アスペルガー症候群という言葉を耳にする機会が多くなってきたものの、正確にどのような障害なのか理解しているという方は少ないのではないでしょうか。 アスペルガー症候群 とその 診断テスト についてご紹介いたします。
アスペルガー症候群はどのような診断テストでわかるのですか
アスペルガー症候群の定義
大別すると、アスペルガー症候群には2つの定義が存在すると言います。
まず、イギリスのローナ・ウィングという児童精神科医が1981年に自閉症と診断されていないものの、社会性・コミュニケーション・想像力の3つの障害をもつ子供がいることに着目し、これらの子供の一部がアスペルガー症候群であるという定義づけをしました。
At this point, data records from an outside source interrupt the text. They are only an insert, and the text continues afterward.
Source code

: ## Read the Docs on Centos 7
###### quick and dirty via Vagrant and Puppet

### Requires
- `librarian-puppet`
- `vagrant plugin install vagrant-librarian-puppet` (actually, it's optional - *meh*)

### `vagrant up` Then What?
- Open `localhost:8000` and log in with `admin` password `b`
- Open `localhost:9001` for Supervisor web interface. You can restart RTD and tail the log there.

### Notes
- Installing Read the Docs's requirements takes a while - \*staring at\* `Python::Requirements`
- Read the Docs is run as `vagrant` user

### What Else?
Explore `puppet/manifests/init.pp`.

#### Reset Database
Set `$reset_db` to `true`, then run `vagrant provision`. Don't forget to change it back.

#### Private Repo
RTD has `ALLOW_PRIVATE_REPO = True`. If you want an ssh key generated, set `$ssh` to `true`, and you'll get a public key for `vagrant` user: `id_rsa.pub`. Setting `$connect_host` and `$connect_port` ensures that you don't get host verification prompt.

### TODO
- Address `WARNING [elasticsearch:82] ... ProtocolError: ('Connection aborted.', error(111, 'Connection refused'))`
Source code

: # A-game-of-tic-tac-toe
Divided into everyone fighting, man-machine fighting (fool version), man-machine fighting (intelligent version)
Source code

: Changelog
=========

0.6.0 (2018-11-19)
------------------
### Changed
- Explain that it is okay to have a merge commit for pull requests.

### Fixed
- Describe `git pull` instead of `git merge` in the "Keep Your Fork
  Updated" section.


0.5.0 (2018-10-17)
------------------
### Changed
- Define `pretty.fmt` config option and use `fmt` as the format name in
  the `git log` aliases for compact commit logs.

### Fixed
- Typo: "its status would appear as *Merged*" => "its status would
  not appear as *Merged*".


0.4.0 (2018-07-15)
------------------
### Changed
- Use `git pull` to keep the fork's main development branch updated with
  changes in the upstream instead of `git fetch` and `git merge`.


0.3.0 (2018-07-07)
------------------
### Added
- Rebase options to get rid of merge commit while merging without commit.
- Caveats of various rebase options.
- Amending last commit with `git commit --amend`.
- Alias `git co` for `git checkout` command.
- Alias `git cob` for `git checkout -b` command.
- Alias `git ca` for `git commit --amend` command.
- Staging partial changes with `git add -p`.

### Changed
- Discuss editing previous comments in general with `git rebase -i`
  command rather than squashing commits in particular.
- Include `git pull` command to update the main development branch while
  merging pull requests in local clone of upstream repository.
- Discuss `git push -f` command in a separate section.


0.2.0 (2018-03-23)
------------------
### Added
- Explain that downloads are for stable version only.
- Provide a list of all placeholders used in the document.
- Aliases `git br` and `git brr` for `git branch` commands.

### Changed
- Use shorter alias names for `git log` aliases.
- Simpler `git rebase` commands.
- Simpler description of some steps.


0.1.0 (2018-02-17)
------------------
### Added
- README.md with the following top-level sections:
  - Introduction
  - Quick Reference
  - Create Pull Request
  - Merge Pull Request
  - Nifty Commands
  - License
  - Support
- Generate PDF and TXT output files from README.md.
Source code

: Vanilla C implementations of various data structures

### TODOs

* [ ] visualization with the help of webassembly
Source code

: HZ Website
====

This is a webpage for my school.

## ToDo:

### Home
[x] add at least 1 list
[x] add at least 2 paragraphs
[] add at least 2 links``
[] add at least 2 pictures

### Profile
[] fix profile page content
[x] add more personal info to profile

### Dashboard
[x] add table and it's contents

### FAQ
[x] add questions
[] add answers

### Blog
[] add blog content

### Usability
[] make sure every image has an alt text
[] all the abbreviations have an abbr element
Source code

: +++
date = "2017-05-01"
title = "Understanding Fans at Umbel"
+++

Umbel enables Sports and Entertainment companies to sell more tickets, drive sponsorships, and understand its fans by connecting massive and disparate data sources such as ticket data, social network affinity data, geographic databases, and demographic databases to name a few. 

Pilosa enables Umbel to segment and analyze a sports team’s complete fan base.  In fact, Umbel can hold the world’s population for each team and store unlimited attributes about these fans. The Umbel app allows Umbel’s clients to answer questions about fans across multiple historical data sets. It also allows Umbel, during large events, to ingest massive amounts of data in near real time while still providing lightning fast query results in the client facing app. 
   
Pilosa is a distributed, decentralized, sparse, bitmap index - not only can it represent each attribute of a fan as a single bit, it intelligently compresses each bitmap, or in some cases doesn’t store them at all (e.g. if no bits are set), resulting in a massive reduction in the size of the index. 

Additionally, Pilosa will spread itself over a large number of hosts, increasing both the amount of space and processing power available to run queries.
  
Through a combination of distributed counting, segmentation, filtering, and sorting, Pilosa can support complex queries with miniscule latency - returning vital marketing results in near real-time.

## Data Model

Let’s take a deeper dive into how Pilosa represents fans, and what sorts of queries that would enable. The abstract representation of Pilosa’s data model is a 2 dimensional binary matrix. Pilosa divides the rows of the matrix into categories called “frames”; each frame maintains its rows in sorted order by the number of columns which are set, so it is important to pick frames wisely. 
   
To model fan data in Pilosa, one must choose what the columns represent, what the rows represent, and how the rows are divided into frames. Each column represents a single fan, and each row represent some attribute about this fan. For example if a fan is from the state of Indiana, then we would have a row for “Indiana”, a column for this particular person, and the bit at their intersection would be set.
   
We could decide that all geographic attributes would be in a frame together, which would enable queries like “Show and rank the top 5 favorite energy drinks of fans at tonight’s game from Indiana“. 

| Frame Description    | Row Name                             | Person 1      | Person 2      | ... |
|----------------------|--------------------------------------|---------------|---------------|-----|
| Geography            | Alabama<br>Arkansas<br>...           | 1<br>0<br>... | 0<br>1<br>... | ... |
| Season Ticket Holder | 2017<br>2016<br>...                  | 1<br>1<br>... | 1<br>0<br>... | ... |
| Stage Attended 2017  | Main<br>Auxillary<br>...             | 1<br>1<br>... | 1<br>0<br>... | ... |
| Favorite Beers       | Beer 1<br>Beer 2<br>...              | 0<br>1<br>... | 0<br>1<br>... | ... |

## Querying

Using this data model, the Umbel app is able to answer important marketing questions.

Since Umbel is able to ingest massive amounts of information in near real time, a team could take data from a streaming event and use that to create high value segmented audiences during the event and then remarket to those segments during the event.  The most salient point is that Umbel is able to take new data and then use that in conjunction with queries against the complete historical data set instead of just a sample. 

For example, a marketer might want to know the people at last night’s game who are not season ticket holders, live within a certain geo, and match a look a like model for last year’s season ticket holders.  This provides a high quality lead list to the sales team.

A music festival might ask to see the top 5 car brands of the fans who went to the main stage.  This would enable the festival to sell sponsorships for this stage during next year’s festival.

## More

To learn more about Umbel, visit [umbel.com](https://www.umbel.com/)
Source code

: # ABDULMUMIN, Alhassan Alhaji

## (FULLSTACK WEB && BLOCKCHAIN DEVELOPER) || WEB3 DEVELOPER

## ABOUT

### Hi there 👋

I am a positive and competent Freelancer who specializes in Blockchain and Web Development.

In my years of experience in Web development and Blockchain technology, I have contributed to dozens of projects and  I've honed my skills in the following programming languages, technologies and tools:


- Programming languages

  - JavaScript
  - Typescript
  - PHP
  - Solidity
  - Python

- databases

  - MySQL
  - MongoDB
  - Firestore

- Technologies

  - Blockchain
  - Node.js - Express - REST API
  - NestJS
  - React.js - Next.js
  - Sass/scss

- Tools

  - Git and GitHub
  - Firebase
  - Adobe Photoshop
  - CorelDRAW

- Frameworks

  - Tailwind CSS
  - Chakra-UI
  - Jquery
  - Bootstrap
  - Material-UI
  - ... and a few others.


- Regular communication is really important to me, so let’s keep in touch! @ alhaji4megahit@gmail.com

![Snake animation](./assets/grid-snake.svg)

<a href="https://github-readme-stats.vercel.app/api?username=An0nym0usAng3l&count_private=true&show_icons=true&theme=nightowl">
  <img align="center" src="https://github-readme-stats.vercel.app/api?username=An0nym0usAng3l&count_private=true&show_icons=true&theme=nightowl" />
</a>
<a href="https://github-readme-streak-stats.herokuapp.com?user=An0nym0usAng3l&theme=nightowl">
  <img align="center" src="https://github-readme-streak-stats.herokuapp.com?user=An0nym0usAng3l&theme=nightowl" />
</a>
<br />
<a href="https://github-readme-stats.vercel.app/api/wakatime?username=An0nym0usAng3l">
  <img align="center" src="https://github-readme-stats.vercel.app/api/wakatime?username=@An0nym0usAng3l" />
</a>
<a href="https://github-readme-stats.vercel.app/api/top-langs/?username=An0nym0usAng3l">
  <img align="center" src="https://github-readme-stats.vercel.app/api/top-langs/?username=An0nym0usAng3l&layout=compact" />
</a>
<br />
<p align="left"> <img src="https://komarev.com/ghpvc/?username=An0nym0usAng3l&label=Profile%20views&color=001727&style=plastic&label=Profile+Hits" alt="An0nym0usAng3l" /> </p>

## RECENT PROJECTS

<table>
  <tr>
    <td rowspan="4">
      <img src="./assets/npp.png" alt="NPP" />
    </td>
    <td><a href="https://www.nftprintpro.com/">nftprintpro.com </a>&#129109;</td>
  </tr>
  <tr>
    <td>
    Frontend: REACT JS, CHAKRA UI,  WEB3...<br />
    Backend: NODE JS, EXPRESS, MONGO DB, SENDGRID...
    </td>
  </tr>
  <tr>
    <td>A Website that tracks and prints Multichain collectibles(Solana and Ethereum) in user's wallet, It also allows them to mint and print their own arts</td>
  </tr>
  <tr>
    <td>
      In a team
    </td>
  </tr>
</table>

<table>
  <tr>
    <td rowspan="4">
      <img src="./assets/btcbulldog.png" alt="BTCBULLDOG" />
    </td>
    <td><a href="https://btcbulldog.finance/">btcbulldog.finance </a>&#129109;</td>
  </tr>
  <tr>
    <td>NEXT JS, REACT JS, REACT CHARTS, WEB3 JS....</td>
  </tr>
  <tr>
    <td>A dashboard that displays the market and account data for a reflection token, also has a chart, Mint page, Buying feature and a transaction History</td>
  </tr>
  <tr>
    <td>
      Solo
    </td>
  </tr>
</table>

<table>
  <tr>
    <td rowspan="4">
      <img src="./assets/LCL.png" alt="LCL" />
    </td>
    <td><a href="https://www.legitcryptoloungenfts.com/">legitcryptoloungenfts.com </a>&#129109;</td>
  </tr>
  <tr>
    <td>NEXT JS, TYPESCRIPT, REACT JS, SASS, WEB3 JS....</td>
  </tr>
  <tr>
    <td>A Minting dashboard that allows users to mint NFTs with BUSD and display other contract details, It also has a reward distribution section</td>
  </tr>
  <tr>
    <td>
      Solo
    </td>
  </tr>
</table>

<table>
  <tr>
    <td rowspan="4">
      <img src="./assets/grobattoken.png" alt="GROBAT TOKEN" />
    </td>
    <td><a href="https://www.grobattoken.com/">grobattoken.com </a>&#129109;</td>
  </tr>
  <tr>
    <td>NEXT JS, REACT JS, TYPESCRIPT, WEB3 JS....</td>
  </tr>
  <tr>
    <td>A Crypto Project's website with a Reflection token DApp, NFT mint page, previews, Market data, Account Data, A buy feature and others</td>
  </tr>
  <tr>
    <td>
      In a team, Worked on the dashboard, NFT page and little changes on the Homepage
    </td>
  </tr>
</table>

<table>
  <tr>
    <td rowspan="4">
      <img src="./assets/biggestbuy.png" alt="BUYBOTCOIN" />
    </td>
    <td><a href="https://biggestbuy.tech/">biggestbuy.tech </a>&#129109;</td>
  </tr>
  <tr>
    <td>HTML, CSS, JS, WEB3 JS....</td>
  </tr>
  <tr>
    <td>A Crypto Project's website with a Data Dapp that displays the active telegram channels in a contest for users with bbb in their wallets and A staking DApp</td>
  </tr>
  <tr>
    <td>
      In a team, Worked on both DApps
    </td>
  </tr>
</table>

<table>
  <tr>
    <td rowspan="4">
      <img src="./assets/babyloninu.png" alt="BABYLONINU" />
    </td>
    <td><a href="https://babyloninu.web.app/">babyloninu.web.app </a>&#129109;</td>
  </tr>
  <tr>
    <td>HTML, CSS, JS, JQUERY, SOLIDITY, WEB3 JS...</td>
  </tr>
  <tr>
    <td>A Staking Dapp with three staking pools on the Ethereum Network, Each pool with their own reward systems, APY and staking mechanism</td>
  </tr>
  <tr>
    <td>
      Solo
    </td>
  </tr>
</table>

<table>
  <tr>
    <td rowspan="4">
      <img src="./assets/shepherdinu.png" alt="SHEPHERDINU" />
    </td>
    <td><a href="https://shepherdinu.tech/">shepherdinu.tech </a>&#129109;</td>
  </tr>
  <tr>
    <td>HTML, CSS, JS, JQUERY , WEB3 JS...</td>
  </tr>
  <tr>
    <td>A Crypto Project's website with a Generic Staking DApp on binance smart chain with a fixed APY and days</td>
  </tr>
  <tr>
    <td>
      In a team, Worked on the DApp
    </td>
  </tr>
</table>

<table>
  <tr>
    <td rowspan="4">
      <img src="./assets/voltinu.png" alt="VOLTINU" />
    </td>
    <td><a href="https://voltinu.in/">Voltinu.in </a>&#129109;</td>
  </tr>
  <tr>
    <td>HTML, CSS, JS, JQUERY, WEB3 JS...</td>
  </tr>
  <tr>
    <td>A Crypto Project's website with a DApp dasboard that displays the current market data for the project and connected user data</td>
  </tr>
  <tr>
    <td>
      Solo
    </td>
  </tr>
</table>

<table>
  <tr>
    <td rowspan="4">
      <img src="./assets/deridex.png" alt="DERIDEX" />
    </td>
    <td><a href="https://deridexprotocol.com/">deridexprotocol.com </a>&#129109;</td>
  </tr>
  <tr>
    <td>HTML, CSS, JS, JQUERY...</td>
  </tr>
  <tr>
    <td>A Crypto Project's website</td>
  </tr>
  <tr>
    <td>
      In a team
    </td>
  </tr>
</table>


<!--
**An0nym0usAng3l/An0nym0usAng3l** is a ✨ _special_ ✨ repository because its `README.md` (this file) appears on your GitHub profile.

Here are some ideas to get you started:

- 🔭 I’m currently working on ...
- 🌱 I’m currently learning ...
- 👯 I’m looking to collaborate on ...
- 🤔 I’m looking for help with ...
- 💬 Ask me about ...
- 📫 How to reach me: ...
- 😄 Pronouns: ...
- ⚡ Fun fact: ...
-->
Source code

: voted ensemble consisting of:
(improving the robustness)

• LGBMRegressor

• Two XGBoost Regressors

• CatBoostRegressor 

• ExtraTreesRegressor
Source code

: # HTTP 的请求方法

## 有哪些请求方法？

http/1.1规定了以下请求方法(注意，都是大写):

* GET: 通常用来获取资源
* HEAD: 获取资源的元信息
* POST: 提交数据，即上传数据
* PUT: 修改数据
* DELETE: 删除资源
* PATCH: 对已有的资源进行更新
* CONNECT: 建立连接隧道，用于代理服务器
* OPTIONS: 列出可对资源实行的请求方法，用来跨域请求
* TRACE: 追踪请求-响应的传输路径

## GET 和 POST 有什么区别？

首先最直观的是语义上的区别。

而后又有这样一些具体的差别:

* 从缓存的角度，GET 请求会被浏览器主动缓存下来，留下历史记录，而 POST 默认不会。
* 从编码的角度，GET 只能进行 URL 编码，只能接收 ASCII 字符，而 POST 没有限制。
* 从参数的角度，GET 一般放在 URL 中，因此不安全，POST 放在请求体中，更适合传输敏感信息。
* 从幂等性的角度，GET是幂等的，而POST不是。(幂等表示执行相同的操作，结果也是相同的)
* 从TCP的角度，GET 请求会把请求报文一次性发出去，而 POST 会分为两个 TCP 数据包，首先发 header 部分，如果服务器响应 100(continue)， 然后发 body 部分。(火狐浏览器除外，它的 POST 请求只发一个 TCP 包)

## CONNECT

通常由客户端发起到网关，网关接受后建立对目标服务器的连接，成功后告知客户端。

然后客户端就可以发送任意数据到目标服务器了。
当時は自閉症という診断は言語によるコミュニケーションが限定されて、対人関心も非常に乏しい場合にのみ下されていました。
ウィングは言葉によるコミュニケーションが可能で一方的でも対人関心がある場合でも上述の3つの障害をもつ場合、その一部が1944年にハンス・アスペルガーというオーストリアの小児科医が報告したアスペルガー症候群という診断が適切であると考えたのです。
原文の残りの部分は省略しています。